* _Exercise prompt_:
Wherever the string "caption" appears in the listing, copy that line.

* _Extracted data_:
+ + +
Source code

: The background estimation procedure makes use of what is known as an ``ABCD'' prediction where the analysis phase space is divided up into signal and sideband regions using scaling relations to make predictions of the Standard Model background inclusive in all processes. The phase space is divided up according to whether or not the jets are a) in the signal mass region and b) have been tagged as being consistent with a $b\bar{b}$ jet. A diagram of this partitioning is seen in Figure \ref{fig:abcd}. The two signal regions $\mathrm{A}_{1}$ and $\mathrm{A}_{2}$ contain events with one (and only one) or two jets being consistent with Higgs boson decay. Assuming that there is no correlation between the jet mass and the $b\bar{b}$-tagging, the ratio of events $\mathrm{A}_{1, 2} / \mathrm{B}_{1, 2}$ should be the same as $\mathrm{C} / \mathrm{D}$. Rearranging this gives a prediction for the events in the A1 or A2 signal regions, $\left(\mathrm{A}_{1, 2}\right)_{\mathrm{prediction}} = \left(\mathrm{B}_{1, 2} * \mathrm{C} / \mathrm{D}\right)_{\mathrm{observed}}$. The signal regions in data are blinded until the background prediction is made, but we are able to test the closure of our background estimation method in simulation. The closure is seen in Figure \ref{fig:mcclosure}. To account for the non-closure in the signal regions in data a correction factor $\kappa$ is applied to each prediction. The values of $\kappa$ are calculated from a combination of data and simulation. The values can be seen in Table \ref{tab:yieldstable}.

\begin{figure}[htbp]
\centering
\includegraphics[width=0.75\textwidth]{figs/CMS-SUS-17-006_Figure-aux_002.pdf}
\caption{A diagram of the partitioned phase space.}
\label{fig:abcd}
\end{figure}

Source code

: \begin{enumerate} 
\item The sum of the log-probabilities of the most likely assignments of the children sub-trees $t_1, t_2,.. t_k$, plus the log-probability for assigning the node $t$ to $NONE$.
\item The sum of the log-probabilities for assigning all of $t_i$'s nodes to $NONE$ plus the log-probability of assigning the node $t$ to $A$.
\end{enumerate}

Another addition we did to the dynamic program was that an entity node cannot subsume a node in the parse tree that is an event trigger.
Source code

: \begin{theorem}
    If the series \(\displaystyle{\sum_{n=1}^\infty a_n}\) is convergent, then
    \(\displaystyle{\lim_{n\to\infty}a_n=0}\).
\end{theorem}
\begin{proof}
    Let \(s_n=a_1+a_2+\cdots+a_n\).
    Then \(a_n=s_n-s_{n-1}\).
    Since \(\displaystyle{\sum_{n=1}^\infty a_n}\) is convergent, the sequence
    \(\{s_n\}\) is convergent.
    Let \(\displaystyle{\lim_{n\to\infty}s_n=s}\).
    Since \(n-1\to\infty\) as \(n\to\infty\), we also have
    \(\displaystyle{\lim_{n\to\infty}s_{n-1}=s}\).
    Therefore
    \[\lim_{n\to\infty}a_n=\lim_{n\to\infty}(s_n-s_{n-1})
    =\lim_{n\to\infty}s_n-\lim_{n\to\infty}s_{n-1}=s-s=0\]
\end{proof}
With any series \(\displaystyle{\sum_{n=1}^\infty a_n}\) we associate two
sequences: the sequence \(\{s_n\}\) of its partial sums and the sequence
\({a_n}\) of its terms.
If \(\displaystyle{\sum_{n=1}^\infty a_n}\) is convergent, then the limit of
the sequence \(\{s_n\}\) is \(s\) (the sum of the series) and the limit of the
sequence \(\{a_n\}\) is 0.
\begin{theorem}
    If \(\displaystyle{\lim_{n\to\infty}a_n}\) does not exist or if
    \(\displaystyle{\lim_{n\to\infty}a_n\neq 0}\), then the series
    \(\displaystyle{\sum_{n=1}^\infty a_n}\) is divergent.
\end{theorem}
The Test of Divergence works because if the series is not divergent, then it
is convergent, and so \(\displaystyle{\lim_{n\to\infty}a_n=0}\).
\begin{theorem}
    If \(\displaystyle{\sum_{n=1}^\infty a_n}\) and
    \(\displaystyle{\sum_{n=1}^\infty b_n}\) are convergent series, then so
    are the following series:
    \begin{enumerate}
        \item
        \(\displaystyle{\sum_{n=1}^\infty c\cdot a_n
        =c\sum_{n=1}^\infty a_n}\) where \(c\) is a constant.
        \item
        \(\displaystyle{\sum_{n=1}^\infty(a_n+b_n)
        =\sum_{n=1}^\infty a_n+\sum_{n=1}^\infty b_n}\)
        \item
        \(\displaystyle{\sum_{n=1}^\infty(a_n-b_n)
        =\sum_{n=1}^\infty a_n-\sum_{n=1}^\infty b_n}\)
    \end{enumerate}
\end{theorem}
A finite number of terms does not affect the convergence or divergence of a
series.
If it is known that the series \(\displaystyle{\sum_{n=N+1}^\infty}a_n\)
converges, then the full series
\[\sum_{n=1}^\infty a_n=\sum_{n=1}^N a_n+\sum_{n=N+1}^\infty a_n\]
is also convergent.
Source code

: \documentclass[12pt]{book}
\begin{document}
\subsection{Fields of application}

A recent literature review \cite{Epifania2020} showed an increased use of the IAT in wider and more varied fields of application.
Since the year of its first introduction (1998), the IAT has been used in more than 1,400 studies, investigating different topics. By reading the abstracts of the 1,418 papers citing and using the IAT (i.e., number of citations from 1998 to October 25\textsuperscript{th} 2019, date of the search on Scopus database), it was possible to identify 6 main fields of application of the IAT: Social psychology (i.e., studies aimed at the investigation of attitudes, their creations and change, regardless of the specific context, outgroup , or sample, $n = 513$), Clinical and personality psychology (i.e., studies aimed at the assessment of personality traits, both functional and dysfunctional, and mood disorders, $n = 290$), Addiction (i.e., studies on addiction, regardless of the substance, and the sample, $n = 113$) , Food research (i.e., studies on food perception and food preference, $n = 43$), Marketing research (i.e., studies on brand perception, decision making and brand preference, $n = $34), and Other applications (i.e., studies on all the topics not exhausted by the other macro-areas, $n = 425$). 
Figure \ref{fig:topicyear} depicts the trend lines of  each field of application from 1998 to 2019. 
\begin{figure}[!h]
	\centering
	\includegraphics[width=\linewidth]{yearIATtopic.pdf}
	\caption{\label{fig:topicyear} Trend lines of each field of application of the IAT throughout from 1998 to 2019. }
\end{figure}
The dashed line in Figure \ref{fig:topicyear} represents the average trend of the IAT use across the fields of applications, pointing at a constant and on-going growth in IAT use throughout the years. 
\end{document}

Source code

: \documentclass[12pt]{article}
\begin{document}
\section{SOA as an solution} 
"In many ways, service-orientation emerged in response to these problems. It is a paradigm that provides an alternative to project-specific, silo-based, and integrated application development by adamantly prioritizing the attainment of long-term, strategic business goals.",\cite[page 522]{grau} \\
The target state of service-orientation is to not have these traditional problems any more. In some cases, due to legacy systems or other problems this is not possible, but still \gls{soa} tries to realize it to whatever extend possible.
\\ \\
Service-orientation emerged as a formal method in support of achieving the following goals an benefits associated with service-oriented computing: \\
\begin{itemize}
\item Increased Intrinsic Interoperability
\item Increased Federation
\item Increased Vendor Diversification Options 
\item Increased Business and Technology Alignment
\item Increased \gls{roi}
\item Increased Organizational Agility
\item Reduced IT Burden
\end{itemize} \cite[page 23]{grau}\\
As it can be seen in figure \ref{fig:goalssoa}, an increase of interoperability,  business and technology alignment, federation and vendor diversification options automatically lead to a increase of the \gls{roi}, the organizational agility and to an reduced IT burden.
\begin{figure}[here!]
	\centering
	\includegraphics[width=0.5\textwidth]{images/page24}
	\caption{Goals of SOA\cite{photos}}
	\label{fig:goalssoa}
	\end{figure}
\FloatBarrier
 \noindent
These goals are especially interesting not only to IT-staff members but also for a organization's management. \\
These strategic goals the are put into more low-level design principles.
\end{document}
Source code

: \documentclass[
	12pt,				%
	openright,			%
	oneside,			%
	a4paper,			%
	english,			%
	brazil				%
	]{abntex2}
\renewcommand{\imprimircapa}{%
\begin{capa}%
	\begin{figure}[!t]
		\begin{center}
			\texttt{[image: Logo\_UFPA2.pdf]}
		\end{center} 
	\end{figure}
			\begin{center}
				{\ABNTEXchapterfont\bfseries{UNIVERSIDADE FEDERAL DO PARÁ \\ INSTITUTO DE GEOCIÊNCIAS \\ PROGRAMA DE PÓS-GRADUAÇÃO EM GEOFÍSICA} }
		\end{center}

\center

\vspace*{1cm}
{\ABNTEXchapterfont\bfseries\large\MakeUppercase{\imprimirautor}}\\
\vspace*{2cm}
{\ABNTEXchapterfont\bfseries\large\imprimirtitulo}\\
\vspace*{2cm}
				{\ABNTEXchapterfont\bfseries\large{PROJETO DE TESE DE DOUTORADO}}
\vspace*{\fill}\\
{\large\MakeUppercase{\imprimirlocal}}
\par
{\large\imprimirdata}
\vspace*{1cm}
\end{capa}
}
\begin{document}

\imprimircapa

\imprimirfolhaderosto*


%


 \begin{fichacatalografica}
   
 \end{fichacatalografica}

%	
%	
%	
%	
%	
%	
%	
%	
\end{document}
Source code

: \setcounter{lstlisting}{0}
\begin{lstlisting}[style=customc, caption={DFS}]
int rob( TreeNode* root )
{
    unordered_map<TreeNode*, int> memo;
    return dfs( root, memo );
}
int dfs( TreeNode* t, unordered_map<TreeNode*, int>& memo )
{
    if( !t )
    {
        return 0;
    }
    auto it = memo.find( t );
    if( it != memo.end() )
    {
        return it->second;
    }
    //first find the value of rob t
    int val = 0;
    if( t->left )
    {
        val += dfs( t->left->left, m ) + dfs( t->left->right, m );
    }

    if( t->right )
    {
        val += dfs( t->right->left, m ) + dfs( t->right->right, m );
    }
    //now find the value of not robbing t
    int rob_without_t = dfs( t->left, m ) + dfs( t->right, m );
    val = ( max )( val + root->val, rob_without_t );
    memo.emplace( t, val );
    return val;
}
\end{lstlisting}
+ + +
* _Answer to this problem_:
\caption{A diagram of the partitioned phase space.}
	\caption{\label{fig:topicyear} Trend lines of each field of application of the IAT throughout from 1998 to 2019. }
	\caption{Goals of SOA\cite{photos}}
\begin{lstlisting}[style=customc, caption={DFS}]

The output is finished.